Now, Williams, with the help of his daughter, Margot, has put his story into print. While he is looking for a publisher, his book is "Remembering the Race: Memoirs of a track and field champion."
Williams is just one of the many great athletes to come out of the Steel City. He has retired from Illinois, but still does some individual coaching for student-athletes in the Champaign-Urbana, Ill., area, where he and wife, Barbara June, live.
"I've been all over the world with the army and track, but I will never forget my home, and that is Gary," Williams said. "I am proud to be from there and I know it has hit some tough times, but I remember what a great town it was growing up and the coaches and teachers I had in the Gary school system."

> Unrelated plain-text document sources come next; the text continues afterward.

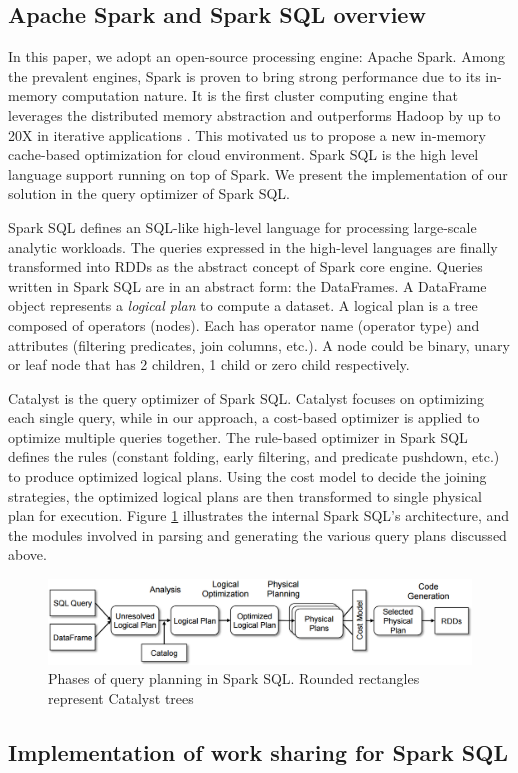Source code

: \subsection{Apache Spark and Spark SQL overview}
% 
In this paper, we adopt an open-source processing engine: Apache Spark. Among the prevalent engines, Spark is proven to bring strong performance due to its in-memory computation nature. It is the first cluster computing engine that leverages the distributed memory abstraction and outperforms Hadoop by up to 20X in iterative applications \cite{zaharia2012resilient}. This motivated us to propose a new in-memory cache-based optimization for cloud environment. Spark SQL is the high level language support running on top of Spark. We present the implementation of our solution in the query optimizer of Spark SQL.

Spark SQL defines an SQL-like high-level language for processing large-scale analytic workloads. The queries expressed in the high-level languages are finally transformed into RDDs as the abstract concept of Spark core engine. Queries written in Spark SQL are in an abstract form: the DataFrames. A DataFrame object represents a \emph{logical plan} to compute a dataset. A logical plan is a tree composed of operators (nodes). Each has operator name (operator type) and attributes (filtering predicates, join columns, etc.). A node could be binary, unary or leaf node that has 2 children, 1 child or zero child respectively.

Catalyst \cite{sparksql} is the query optimizer of Spark SQL. Catalyst focuses on optimizing each single query, while in our approach, a cost-based optimizer is applied to optimize multiple queries together. The rule-based optimizer in Spark SQL defines the rules (constant folding, early filtering, and predicate pushdown, etc.) to produce optimized logical plans. Using the cost model to decide the joining strategies, the optimized logical plans are then transformed to single physical plan for execution. Figure \ref{fig:sparksql_queryplanning} illustrates the internal Spark SQL's architecture, and the modules involved in parsing and generating the various query plans discussed above.

\begin{figure}[t]
   \centering
   \includegraphics[scale=0.45]{figures/sparksql_queryplanning}
   \caption{Phases of query planning in Spark SQL. Rounded rectangles represent Catalyst trees \cite{sparksql}} 
   \label{fig:sparksql_queryplanning}
\end{figure}

\subsection{Implementation of work sharing for Spark SQL}
\label{sec:plan_implementation}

He will also never forget entering Berlin's Olympic Stadium on Aug. 3, 1956, for an international track meet. It was there Williams ran a 10.1, breaking Owens' mark which he set in the same place in the 1936 Olympics.
"As soon as I walked in, my coach Col. Lipscomb told me to look at the plaque, it was of Jesse and that fired me up," Williams said. "I had met him in 1948 when Coach Bo Mallard had him speak at Roosevelt's athletic banquet. I was always motivated by him and I was thinking of how (Adolph) Hitler snubbed him and refused to shake his hand after he won four golds. I was up on that same platform to get my medal."
Mallard was a father figure to not only Williams, but to many Roosevelt athletes.
"He used to tell me if I won a race I could eat supper at his house," Williams said. "That was a big deal because with six kids, my mom couldn't afford to feed all of us. And his wife was a good cook, so I ate plenty."
A year earlier, in 1955, he pulled up with a sore calf in the Olympic Trials in Los Angeles. Williams won the 1950 Indiana state 100-yard dash in 10.1 seconds, and at the University of Illinois he was the 1954 and 1955 NCAA champ in the 100-yard dash. His 9.4 seconds in the 100 set the University of Illinois school record. Williams was a nine-time individual Big Ten sprint and hurdle champion indoor and outdoor (1952-54). Between individual and relays, he was also part of eight consecutive conference indoor and outdoor championship teams.
"Marce Gonzalez, from Froebel, he was an assistant at Illinois and he got me to come over and run, and I really enjoyed it," Williams said. "His brother Joe, we call him Pepe, used to beat me and won three 100 and 220 state titles at Froebel. Marce as the reason I went to Champaign."